### Task item:
Every record below should be copied exactly, with the pictures left out.
::: Extracted information :::
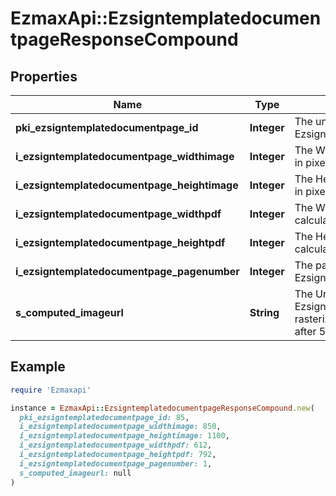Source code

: # EzmaxApi::EzsigntemplatedocumentpageResponseCompound

## Properties

| Name | Type | Description | Notes |
| ---- | ---- | ----------- | ----- |
| **pki_ezsigntemplatedocumentpage_id** | **Integer** | The unique ID of the Ezsigntemplatedocumentpage |  |
| **i_ezsigntemplatedocumentpage_widthimage** | **Integer** | The Width of the page&#39;s image in pixels calculated at 100 DPI |  |
| **i_ezsigntemplatedocumentpage_heightimage** | **Integer** | The Height of the page&#39;s image in pixels calculated at 100 DPI |  |
| **i_ezsigntemplatedocumentpage_widthpdf** | **Integer** | The Width of the page in points calculated at 72 DPI |  |
| **i_ezsigntemplatedocumentpage_heightpdf** | **Integer** | The Height of the page in points calculated at 72 DPI |  |
| **i_ezsigntemplatedocumentpage_pagenumber** | **Integer** | The page number in the Ezsigntemplatedocument |  |
| **s_computed_imageurl** | **String** | The Url to the Ezsigntemplatedocumentpage&#39;s rasterized image.  Url will expire after 5 minutes. |  |

## Example

```ruby
require 'Ezmaxapi'

instance = EzmaxApi::EzsigntemplatedocumentpageResponseCompound.new(
  pki_ezsigntemplatedocumentpage_id: 85,
  i_ezsigntemplatedocumentpage_widthimage: 850,
  i_ezsigntemplatedocumentpage_heightimage: 1100,
  i_ezsigntemplatedocumentpage_widthpdf: 612,
  i_ezsigntemplatedocumentpage_heightpdf: 792,
  i_ezsigntemplatedocumentpage_pagenumber: 1,
  s_computed_imageurl: null
)
```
:::
### Problem solution:
Source code

: # EzmaxApi::EzsigntemplatedocumentpageResponseCompound

## Properties

| Name | Type | Description | Notes |
| ---- | ---- | ----------- | ----- |
| **pki_ezsigntemplatedocumentpage_id** | **Integer** | The unique ID of the Ezsigntemplatedocumentpage |  |
| **i_ezsigntemplatedocumentpage_widthimage** | **Integer** | The Width of the page&#39;s image in pixels calculated at 100 DPI |  |
| **i_ezsigntemplatedocumentpage_heightimage** | **Integer** | The Height of the page&#39;s image in pixels calculated at 100 DPI |  |
| **i_ezsigntemplatedocumentpage_widthpdf** | **Integer** | The Width of the page in points calculated at 72 DPI |  |
| **i_ezsigntemplatedocumentpage_heightpdf** | **Integer** | The Height of the page in points calculated at 72 DPI |  |
| **i_ezsigntemplatedocumentpage_pagenumber** | **Integer** | The page number in the Ezsigntemplatedocument |  |
| **s_computed_imageurl** | **String** | The Url to the Ezsigntemplatedocumentpage&#39;s rasterized image.  Url will expire after 5 minutes. |  |

## Example

```ruby
require 'Ezmaxapi'

instance = EzmaxApi::EzsigntemplatedocumentpageResponseCompound.new(
  pki_ezsigntemplatedocumentpage_id: 85,
  i_ezsigntemplatedocumentpage_widthimage: 850,
  i_ezsigntemplatedocumentpage_heightimage: 1100,
  i_ezsigntemplatedocumentpage_widthpdf: 612,
  i_ezsigntemplatedocumentpage_heightpdf: 792,
  i_ezsigntemplatedocumentpage_pagenumber: 1,
  s_computed_imageurl: null
)
```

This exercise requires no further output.